• _Work instructions_
Which lines of the entries below contain the string "github"? Copy each one.

[Stored dataset items]
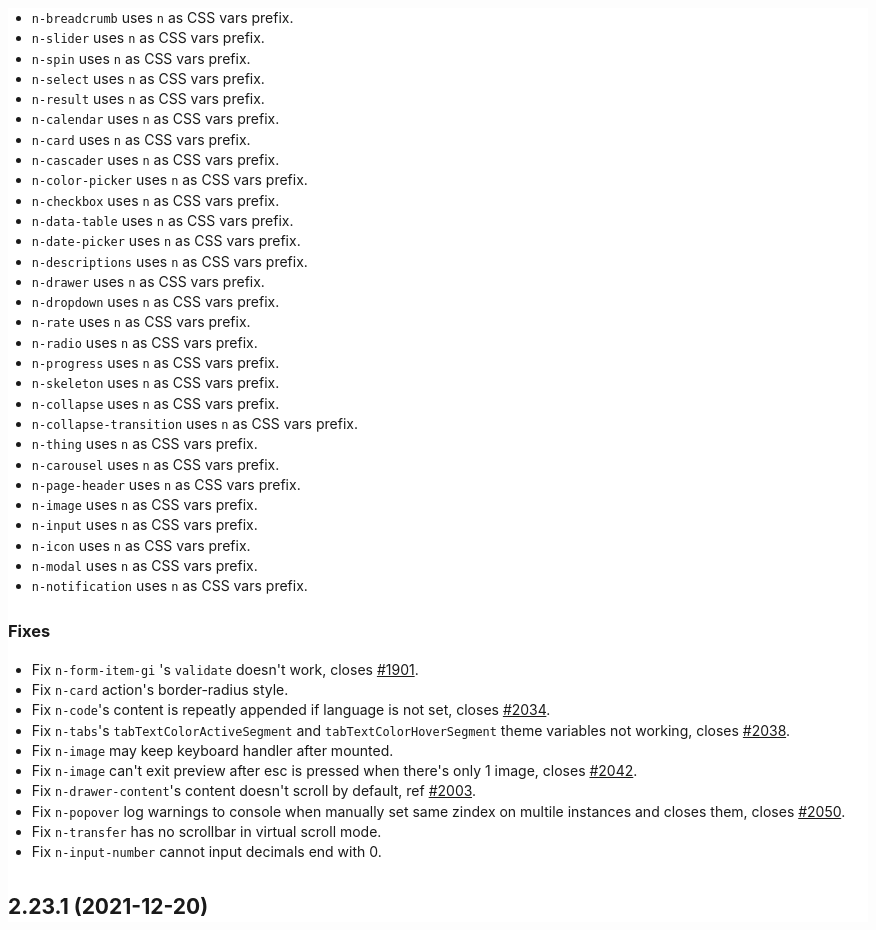 - `n-breadcrumb` uses `n` as CSS vars prefix.
- `n-slider` uses `n` as CSS vars prefix.
- `n-spin` uses `n` as CSS vars prefix.
- `n-select` uses `n` as CSS vars prefix.
- `n-result` uses `n` as CSS vars prefix.
- `n-calendar` uses `n` as CSS vars prefix.
- `n-card` uses `n` as CSS vars prefix.
- `n-cascader` uses `n` as CSS vars prefix.
- `n-color-picker` uses `n` as CSS vars prefix.
- `n-checkbox` uses `n` as CSS vars prefix.
- `n-data-table` uses `n` as CSS vars prefix.
- `n-date-picker` uses `n` as CSS vars prefix.
- `n-descriptions` uses `n` as CSS vars prefix.
- `n-drawer` uses `n` as CSS vars prefix.
- `n-dropdown` uses `n` as CSS vars prefix.
- `n-rate` uses `n` as CSS vars prefix.
- `n-radio` uses `n` as CSS vars prefix.
- `n-progress` uses `n` as CSS vars prefix.
- `n-skeleton` uses `n` as CSS vars prefix.
- `n-collapse` uses `n` as CSS vars prefix.
- `n-collapse-transition` uses `n` as CSS vars prefix.
- `n-thing` uses `n` as CSS vars prefix.
- `n-carousel` uses `n` as CSS vars prefix.
- `n-page-header` uses `n` as CSS vars prefix.
- `n-image` uses `n` as CSS vars prefix.
- `n-input` uses `n` as CSS vars prefix.
- `n-icon` uses `n` as CSS vars prefix.
- `n-modal` uses `n` as CSS vars prefix.
- `n-notification` uses `n` as CSS vars prefix.

### Fixes

- Fix `n-form-item-gi` 's `validate` doesn't work, closes [#1901](https://github.com/tusen-ai/naive-ui/issues/1901).
- Fix `n-card` action's border-radius style.
- Fix `n-code`'s content is repeatly appended if language is not set, closes [#2034](https://github.com/tusen-ai/naive-ui/issues/2034).
- Fix `n-tabs`'s `tabTextColorActiveSegment` and `tabTextColorHoverSegment` theme variables not working, closes [#2038](https://github.com/tusen-ai/naive-ui/issues/2038).
- Fix `n-image` may keep keyboard handler after mounted.
- Fix `n-image` can't exit preview after esc is pressed when there's only 1 image, closes [#2042](https://github.com/tusen-ai/naive-ui/issues/2042).
- Fix `n-drawer-content`'s content doesn't scroll by default, ref [#2003](https://github.com/tusen-ai/naive-ui/issues/2003).
- Fix `n-popover` log warnings to console when manually set same zindex on multile instances and closes them, closes [#2050](https://github.com/tusen-ai/naive-ui/issues/2050).
- Fix `n-transfer` has no scrollbar in virtual scroll mode.
- Fix `n-input-number` cannot input decimals end with 0.

## 2.23.1 (2021-12-20)
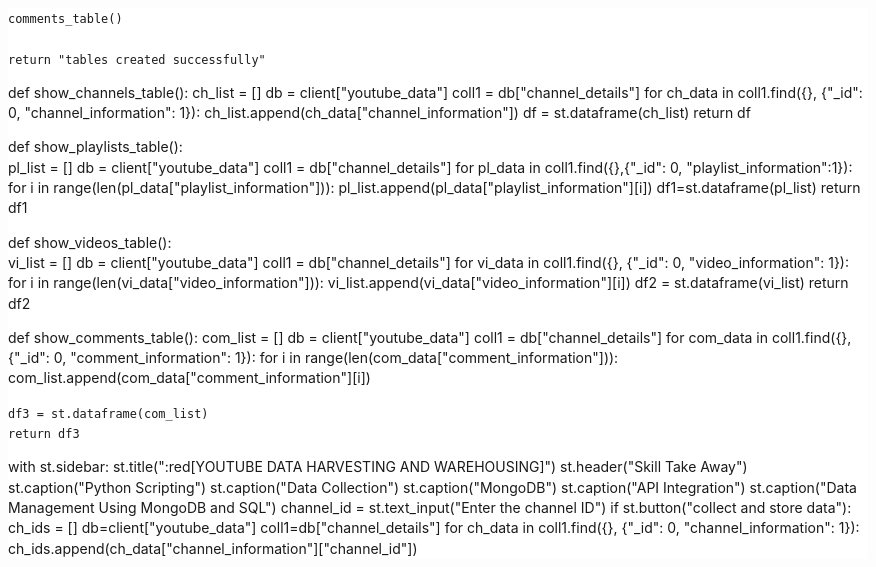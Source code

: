     comments_table()
    
    return "tables created successfully" 


def show_channels_table():
    ch_list = []
    db = client["youtube_data"]
    coll1 = db["channel_details"]
    for ch_data in coll1.find({}, {"_id": 0, "channel_information": 1}):
        ch_list.append(ch_data["channel_information"])
    df = st.dataframe(ch_list)
    return df

def show_playlists_table():  
    pl_list = []
    db = client["youtube_data"]
    coll1 = db["channel_details"]
    for pl_data in coll1.find({},{"_id": 0, "playlist_information":1}):
        for i in range(len(pl_data["playlist_information"])):
            pl_list.append(pl_data["playlist_information"][i])
    df1=st.dataframe(pl_list) 
    return df1

def show_videos_table():     
    vi_list = []
    db = client["youtube_data"]
    coll1 = db["channel_details"]
    for vi_data in coll1.find({}, {"_id": 0, "video_information": 1}):
        for i in range(len(vi_data["video_information"])):
            vi_list.append(vi_data["video_information"][i])
    df2 = st.dataframe(vi_list)
    return df2   

def show_comments_table(): 
    com_list = []
    db = client["youtube_data"]
    coll1 = db["channel_details"]
    for com_data in coll1.find({}, {"_id": 0, "comment_information": 1}):
        for i in range(len(com_data["comment_information"])):
            com_list.append(com_data["comment_information"][i])

    df3 = st.dataframe(com_list)
    return df3

with st.sidebar:
    st.title(":red[YOUTUBE DATA HARVESTING AND WAREHOUSING]")
    st.header("Skill Take Away")
    st.caption("Python Scripting")
    st.caption("Data Collection")
    st.caption("MongoDB")
    st.caption("API Integration")
    st.caption("Data Management Using MongoDB and SQL")
channel_id = st.text_input("Enter the channel ID")
if st.button("collect and store data"):
    ch_ids = []
    db=client["youtube_data"]
    coll1=db["channel_details"]
    for ch_data in coll1.find({}, {"_id": 0, "channel_information": 1}):
        ch_ids.append(ch_data["channel_information"]["channel_id"])
        
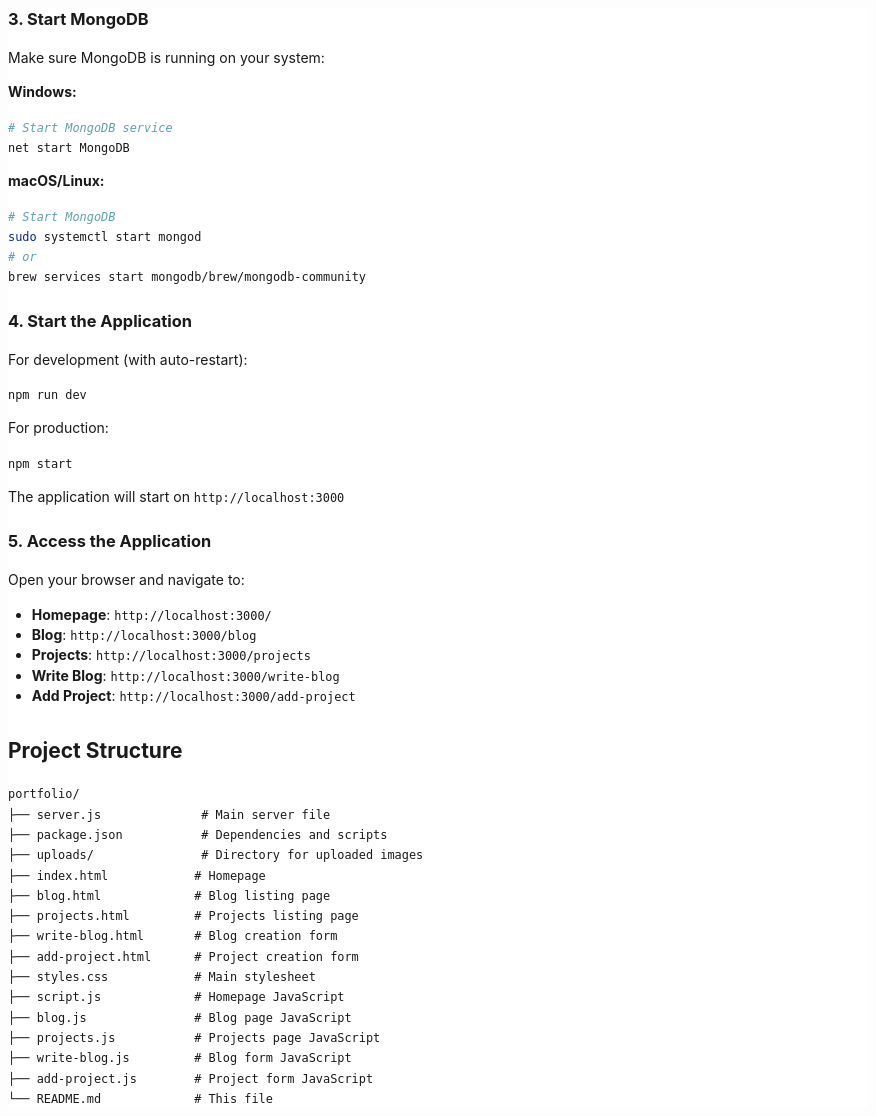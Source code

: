 ### 3. Start MongoDB

Make sure MongoDB is running on your system:

**Windows:**
```bash
# Start MongoDB service
net start MongoDB
```

**macOS/Linux:**
```bash
# Start MongoDB
sudo systemctl start mongod
# or
brew services start mongodb/brew/mongodb-community
```

### 4. Start the Application

For development (with auto-restart):
```bash
npm run dev
```

For production:
```bash
npm start
```

The application will start on `http://localhost:3000`

### 5. Access the Application

Open your browser and navigate to:
- **Homepage**: `http://localhost:3000/`
- **Blog**: `http://localhost:3000/blog`
- **Projects**: `http://localhost:3000/projects`
- **Write Blog**: `http://localhost:3000/write-blog`
- **Add Project**: `http://localhost:3000/add-project`

## Project Structure

```
portfolio/
├── server.js              # Main server file
├── package.json           # Dependencies and scripts
├── uploads/               # Directory for uploaded images
├── index.html            # Homepage
├── blog.html             # Blog listing page
├── projects.html         # Projects listing page
├── write-blog.html       # Blog creation form
├── add-project.html      # Project creation form
├── styles.css            # Main stylesheet
├── script.js             # Homepage JavaScript
├── blog.js               # Blog page JavaScript
├── projects.js           # Projects page JavaScript
├── write-blog.js         # Blog form JavaScript
├── add-project.js        # Project form JavaScript
└── README.md             # This file
```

• _Exercise response_
- Fix `n-form-item-gi` 's `validate` doesn't work, closes [#1901](https://github.com/tusen-ai/naive-ui/issues/1901).
- Fix `n-code`'s content is repeatly appended if language is not set, closes [#2034](https://github.com/tusen-ai/naive-ui/issues/2034).
- Fix `n-tabs`'s `tabTextColorActiveSegment` and `tabTextColorHoverSegment` theme variables not working, closes [#2038](https://github.com/tusen-ai/naive-ui/issues/2038).
- Fix `n-image` can't exit preview after esc is pressed when there's only 1 image, closes [#2042](https://github.com/tusen-ai/naive-ui/issues/2042).
- Fix `n-drawer-content`'s content doesn't scroll by default, ref [#2003](https://github.com/tusen-ai/naive-ui/issues/2003).
- Fix `n-popover` log warnings to console when manually set same zindex on multile instances and closes them, closes [#2050](https://github.com/tusen-ai/naive-ui/issues/2050).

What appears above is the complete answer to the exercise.